Sentex bids for assets of bankrupt BenQ Mobile

AP , BERLIN

Sentex Sensing Technology Inc has made a 52 million euro (US$67.4 million) bid to acquire the assets of BenQ Mobile GmbH, the bankrupt German handset business of BenQ Corp (明基).

Sentex's chief executive, Henrik Rubenstein, told Dow Jones Newswires that the bid is based on what he called an earn-out model, meaning that payments would only be made based on the financial success of the company in the future.

He said the biometric-technology company had secured "a three-digit million euro sum" of working capital financing, with the bulk of it to come from the issuance of convertible bonds.

Rubinstein said Sentex wanted to make high-end cellphones with Internet protocol and biometric technology, such as fingerprint, facial and voice recognition systems -- used to replace traditional phone security such as pin codes and which can also be used for payment systems.

"We want to avoid competing with the Nokias of this world by entering this new market," he said.

Sentex, a Nasdaq stock market-listed shell company based in Cleveland, Ohio, has been in talks with BenQ Mobile bankruptcy administrator Martin Prager since late last year.

But Prager has yet to make any final decision.
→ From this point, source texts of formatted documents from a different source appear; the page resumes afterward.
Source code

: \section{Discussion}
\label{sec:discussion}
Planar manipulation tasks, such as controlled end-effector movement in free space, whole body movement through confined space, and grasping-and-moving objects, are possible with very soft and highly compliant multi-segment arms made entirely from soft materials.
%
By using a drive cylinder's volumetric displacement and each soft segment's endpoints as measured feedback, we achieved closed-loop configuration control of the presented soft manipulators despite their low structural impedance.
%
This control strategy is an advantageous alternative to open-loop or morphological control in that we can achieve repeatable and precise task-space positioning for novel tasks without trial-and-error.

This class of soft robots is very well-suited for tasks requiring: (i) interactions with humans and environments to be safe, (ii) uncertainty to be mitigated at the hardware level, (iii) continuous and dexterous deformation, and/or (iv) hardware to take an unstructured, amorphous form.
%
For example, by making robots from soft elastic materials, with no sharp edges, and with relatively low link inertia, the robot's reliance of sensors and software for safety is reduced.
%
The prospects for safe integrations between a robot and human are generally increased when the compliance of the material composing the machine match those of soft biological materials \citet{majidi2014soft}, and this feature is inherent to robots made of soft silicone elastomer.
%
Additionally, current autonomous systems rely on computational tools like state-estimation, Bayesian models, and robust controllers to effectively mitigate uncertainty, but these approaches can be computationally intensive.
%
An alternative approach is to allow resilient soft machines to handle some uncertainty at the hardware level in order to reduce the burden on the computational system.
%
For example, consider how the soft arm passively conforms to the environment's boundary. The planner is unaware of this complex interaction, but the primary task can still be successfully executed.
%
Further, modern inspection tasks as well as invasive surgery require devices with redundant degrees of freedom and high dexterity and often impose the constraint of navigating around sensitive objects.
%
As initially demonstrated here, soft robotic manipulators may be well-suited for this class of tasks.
He did not immediately comment on Rubinstein's offer.

Munich-based BenQ Mobile applied for protection from its creditors in September, a year after the Taiwanese company took it over from Siemens AG and tried unsuccessfully to turn it around.

After no bidders came forward by Dec. 31, Prager planned to order the shutdown of BenQ Mobile's office in Munich and its production plant in western Germany, his spokeswoman Regine Petzsch said.
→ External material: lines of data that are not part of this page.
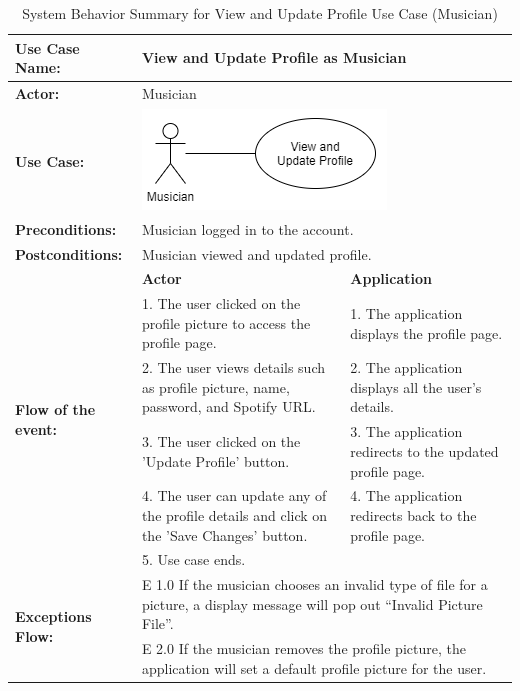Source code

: \begin{longtable}{|p{3cm}|p{5cm}|p{5cm}|}
    \caption{System Behavior Summary for View and Update Profile Use Case (Musician)} \\
    \hline
    \textbf{Use Case Name:} & \multicolumn{2}{l|}{View and Update Profile as Musician} \\ \hline
    \textbf{Actor:} & \multicolumn{2}{l|}{Musician} \\ \hline
    \textbf{Use Case:} & \multicolumn{2}{l|}{\includegraphics[width=0.5\linewidth]{mainmatter/images/sucd3.png}} \\ \hline
    \textbf{Preconditions:} & \multicolumn{2}{p{10cm}|}{Musician logged in to the account.} \\ \hline
    \textbf{Postconditions:} & \multicolumn{2}{p{10cm}|}{Musician viewed and updated profile.} \\ \hline
    \multirow{6}{3cm}{\raggedright \textbf{Flow of the event:}} & \textbf{Actor} & \textbf{Application} \\ \cline{2-3}
    & 1. The user clicked on the profile picture to access the profile page. & 1. The application displays the profile page. \\ \cline{2-3}
    & 2. The user views details such as profile picture, name, password, and Spotify URL. & 2. The application displays all the user's details.  \\ \cline{2-3}
    & 3. The user clicked on the 'Update Profile' button. & 3. The application redirects to the updated profile page.  \\ \cline{2-3}
    & 4. The user can update any of the profile details and click on the 'Save Changes' button. & 4. The application redirects back to the profile page. \\ \cline{2-3}
    & 5. Use case ends. & \\ \hline
    \multirow{2}{3cm}{\raggedright \textbf{Exceptions Flow:}} & \multicolumn{2}{p{10cm}|}{\raggedright E 1.0 If the musician chooses an invalid type of file for a picture, a display message will pop out “Invalid Picture File”.} \\ \cline{2-3}
    & \multicolumn{2}{p{10cm}|}{\raggedright E 2.0 If the musician removes the profile picture, the application will set a default profile picture for the user.} \\ \hline
\end{longtable}
\pagebreak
Of BenQ Mobile's 3,000 employees, about 400 have found new jobs, some with Siemens. The remaining 2,600 are to continue receiving most of their previous wages for up to a year under a transitional arrangement largely financed by Siemens.

The Munich-based technology and engineering conglomerate offered the aid after fierce criticism from politicians and labor unions, who accused it of mismanaging the unit and then making misleading claims about BenQ's chances of rescuing it.